Vers dix-huit heures, il eut la bonne surprise d'entendre le téléphone sonner. C'était sa fille Valérie qui l'appelait depuis Toulouse.
- Ma chérie, comment vas-tu ? Et qu'est-ce qui me vaut cet appel ?
- Et bien tout simplement que ma journée a été exécrable, et qu'alors je me suis dit que pour changer un peu j'allais parler à quelqu'un d'aimable qui est toujours de bonne humeur.
- Ah, mais c'est que ça fait plaisir à entendre ! Et c'est toujours une bonne idée que de m'appeler ! Et que t'est-il arrivé, pourquoi ta journée a-t-elle été aussi exécrable ?
- Eh bien pour commencer, mon réveil n'a pas sonné, donc j'ai dû démarrer la journée sur les chapeaux de roue, et je déteste ça ! A peine arrivée, un collègue qui m'engueule parce qu'il n'est pas fichu de trouver le dossier que j'ai posé sur son bureau !
- Et tu ne l'as pas remis à sa place ? Pas le dossier, le collègue.
- Tu penses bien que si ! Mais Monsieur n'était quand même pas content, il aurait fallu que je range son bureau à sa place, tu comprends…
- Eh oui, il y en a des comme ça…
- Ensuite, je me suis faite enguirlander par un client.
- Ah mais comme tu dis, c'était pas ta journée !
- Non, vraiment pas. Mais il faut reconnaître que comme je m'étais levée du pied gauche, ça n'était pas leur jour non plus pour me tomber dessus. Du coup je suis partie plus tôt pour avoir le temps de t'appeler. Comment vas-tu Papa ?
- Oh, la routine, comme tu imagines… Ah non finalement, j'ai une petite anecdote à te raconter, je suis allé prendre le café chez Madame Poulet !
- Madame Poulet… c'est bien celle qui te drague ?
- Oui, oui, c'est bien elle !
- Et tu t'es risqué à prendre le café chez elle ?
- Comme tu vois ! Il se trouve que la pauvre femme m'a invité pour me remercier d'avoir porté son sac de courses. Elle a une tendinite au bras, je ne pouvais quand même pas la laisser se débrouiller toute seule. J'ai un peu hésité, tu t'en doutes, je ne voudrais pas me retrouver embringué dans une histoire dont je ne veux pas, ou la voir débarquer tous les quatre matins. Mais comme je ne voulais pas non plus réagir en sauvage, pour un café, j'ai dit oui. Et bien figure-toi qu'une fois sa mièvrerie passée, c'est une personne agréable avec qui discuter.

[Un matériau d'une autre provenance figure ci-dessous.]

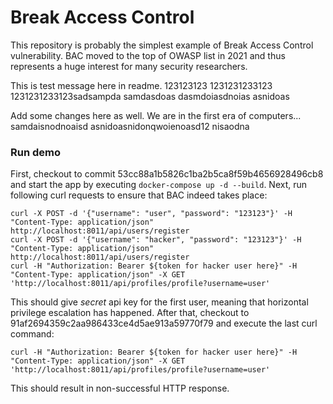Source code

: # Break Access Control
This repository is probably the simplest example of Break Access Control vulnerability. BAC moved to the top of OWASP list in 2021 and thus represents a huge interest for many security researchers.

This is test message here in readme.
123123123
1231231233123
1231231233123sadsampda
samdasdoas
dasmdoiasdnoias
asnidoas

Add some changes here as well. We are in the first era of computers...
samdaisnodnoaisd
asnidoasnidonqwoienoasd12
nisaodna

### Run demo
First, checkout to commit 53cc88a1b5826c1ba2b5ca8f59b4656928496cb8 and start the app by executing ```docker-compose up -d --build```.
Next, run following curl requests to ensure that BAC indeed takes place:
```shell
curl -X POST -d '{"username": "user", "password": "123123"}' -H "Content-Type: application/json" http://localhost:8011/api/users/register
curl -X POST -d '{"username": "hacker", "password": "123123"}' -H "Content-Type: application/json" http://localhost:8011/api/users/register
curl -H "Authorization: Bearer ${token for hacker user here}" -H "Content-Type: application/json" -X GET 'http://localhost:8011/api/profiles/profile?username=user'
```
This should give *secret* api key for the first user, meaning that horizontal privilege escalation has happened.
After that, checkout to 91af2694359c2aa986433ce4d5ae913a59770f79 and execute the last curl command:

```shell
curl -H "Authorization: Bearer ${token for hacker user here}" -H "Content-Type: application/json" -X GET 'http://localhost:8011/api/profiles/profile?username=user'
```
This should result in non-successful HTTP response.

- Ah oui ? Tiens c'est surprenant, la fois où je l'ai rencontrée avec toi, elle ne semblait pas très loquace.
- Eh non, comme ça, dans la rue, elle est nunuche. Mais une fois branchée sur un sujet, elle se montre agréable. Oh, nous n'avons pas non plus mené de grands débats, mais pour évoquer des souvenirs, elle est intéressante.
Jean et Valérie discutèrent ainsi pendant un moment, de tout et de rien. Puis après un silence, Valérie reprit la parole sur un ton moins anodin.
- Papa, je voudrais te parler de quelque chose.
Jean compris, rien qu'au ton de sa voix, qu'elle voulait aborder un sujet sérieux et que ça l'ennuyait. Il répondit sur un ton analogue.
- Qu'y a-t'il ?
- Papa, tu te souviens que l'an dernier nous avons passé Noël avec toi pour éviter que tu ne sois seul, ainsi que l'année précédente parce que c'était juste après le décès de maman.
Jean sentit son cœur se serrer un peu. Avant même qu'elle eut dit ce qui l'ennuyait, Jean en devinait le sujet. Il répondit laconiquement.
- Oui.
- Eh bien… mes beaux-parents voudraient que cette année nous allions fêter Noël chez eux…
Il ne répondit rien. C'était bien ce qu'il avait deviné.